24 As the Tribunal's reasons make plain, the Tribunal did not adopt a mathematical or scorecard approach that involved it tallying the number of primary and other considerations for and against revocation and then arriving at a result based on that calculation. The applicant submits that almost all of the applicant's offending was family violence and therefore it was irrational and illogical, merely because of that circumstance, for the Tribunal to weigh that violence adversely to him in relation to two primary considerations. However, consideration of the protection of the Australian community necessarily required the Tribunal to examine the nature and seriousness of the applicant's criminal conduct to date and the likelihood of him causing harm, including the nature of that harm in the future. That could not realistically be achieved by ignoring the nature of the past conduct, and the family violence primary consideration necessitated the Tribunal's consideration of the applicant's family violence offending. It was neither illogical nor irrational for the Tribunal to consider the facts before it in applying the binding Direction to those facts and allocating weight to the relevant considerations which it considered appropriate.

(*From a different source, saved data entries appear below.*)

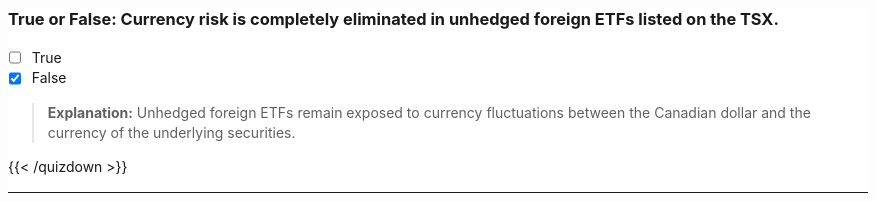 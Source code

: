 
### True or False: Currency risk is completely eliminated in unhedged foreign ETFs listed on the TSX.

- [ ] True
- [x] False

> **Explanation:** Unhedged foreign ETFs remain exposed to currency fluctuations between the Canadian dollar and the currency of the underlying securities.

{{< /quizdown >}}

---

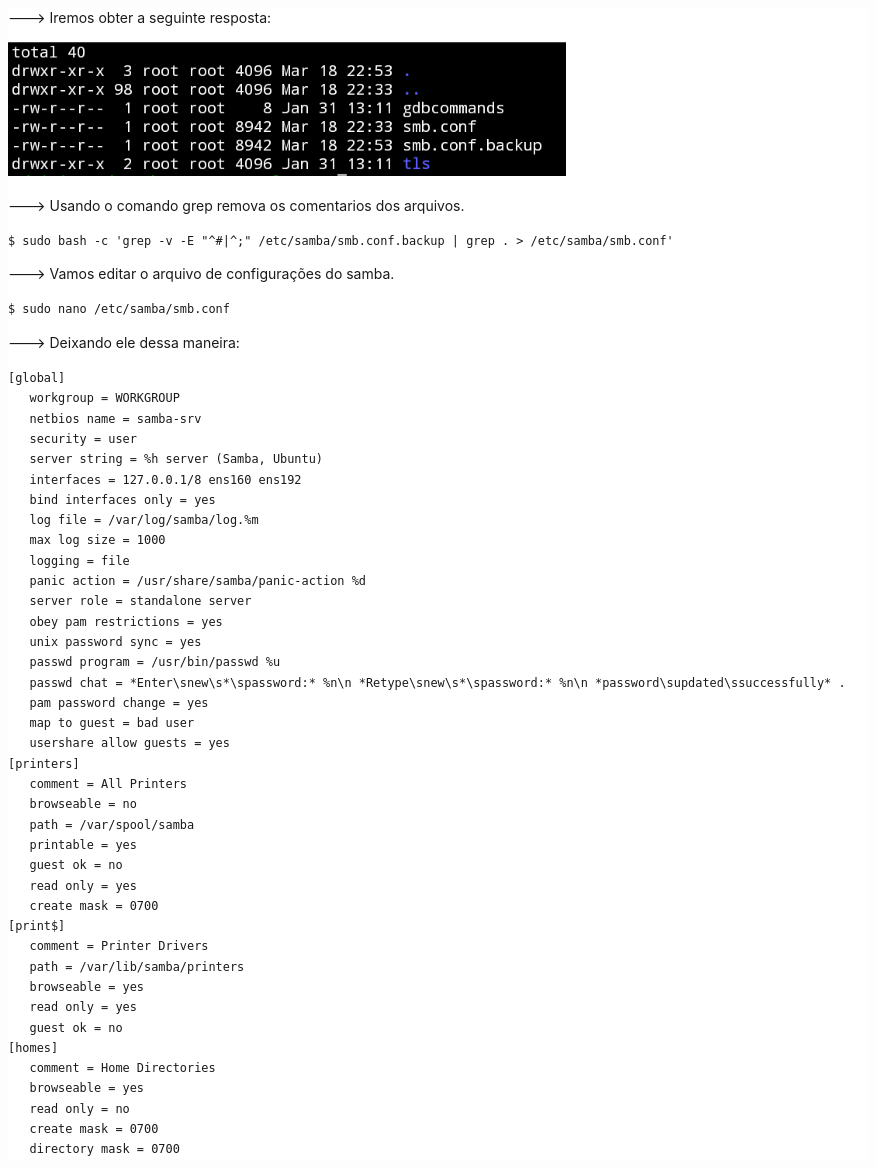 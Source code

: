 ---> Iremos obter a seguinte resposta:

![etc/samba](images/SMB/etc_samba.png)


---> Usando o comando grep remova os comentarios dos arquivos.


```
$ sudo bash -c 'grep -v -E "^#|^;" /etc/samba/smb.conf.backup | grep . > /etc/samba/smb.conf'
```

---> Vamos editar o arquivo de configurações do samba.

```
$ sudo nano /etc/samba/smb.conf
```

---> Deixando ele dessa maneira:


```
[global]
   workgroup = WORKGROUP
   netbios name = samba-srv
   security = user
   server string = %h server (Samba, Ubuntu)
   interfaces = 127.0.0.1/8 ens160 ens192
   bind interfaces only = yes
   log file = /var/log/samba/log.%m
   max log size = 1000
   logging = file
   panic action = /usr/share/samba/panic-action %d
   server role = standalone server
   obey pam restrictions = yes
   unix password sync = yes
   passwd program = /usr/bin/passwd %u
   passwd chat = *Enter\snew\s*\spassword:* %n\n *Retype\snew\s*\spassword:* %n\n *password\supdated\ssuccessfully* .
   pam password change = yes
   map to guest = bad user
   usershare allow guests = yes
[printers]
   comment = All Printers
   browseable = no
   path = /var/spool/samba
   printable = yes
   guest ok = no
   read only = yes
   create mask = 0700
[print$]
   comment = Printer Drivers
   path = /var/lib/samba/printers
   browseable = yes
   read only = yes
   guest ok = no
[homes]
   comment = Home Directories
   browseable = yes
   read only = no
   create mask = 0700
   directory mask = 0700
```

25 The applicant submits that the mere identification of the two considerations which it submits in reality merged into one at [119] indicated the double counting engaged in by the Tribunal and indicated that the Tribunal was influenced by the fact that there were two factors in reaching its ultimate conclusion rather than one single factor. The applicant submitted that the Tribunal explicitly avoided double counting in a different context elsewhere in its reasons and failed to appreciate the broader relevance of double counting in relation to these particular matters. In my view, there is nothing in the Tribunal's reasoning at [119]-[121] which indicated that the Tribunal did engage in any double counting or that it engaged in a mechanistic or scorecard approach in relation to the considerations which it took into account, nor, in my view, is there any indication in the Tribunal's reasons that it was not aware of the need to avoid double counting when it arrived at its dispositive reasoning at [119]-[121]. Accordingly, in my view, there is negligible or no merit in ground 1 of the application.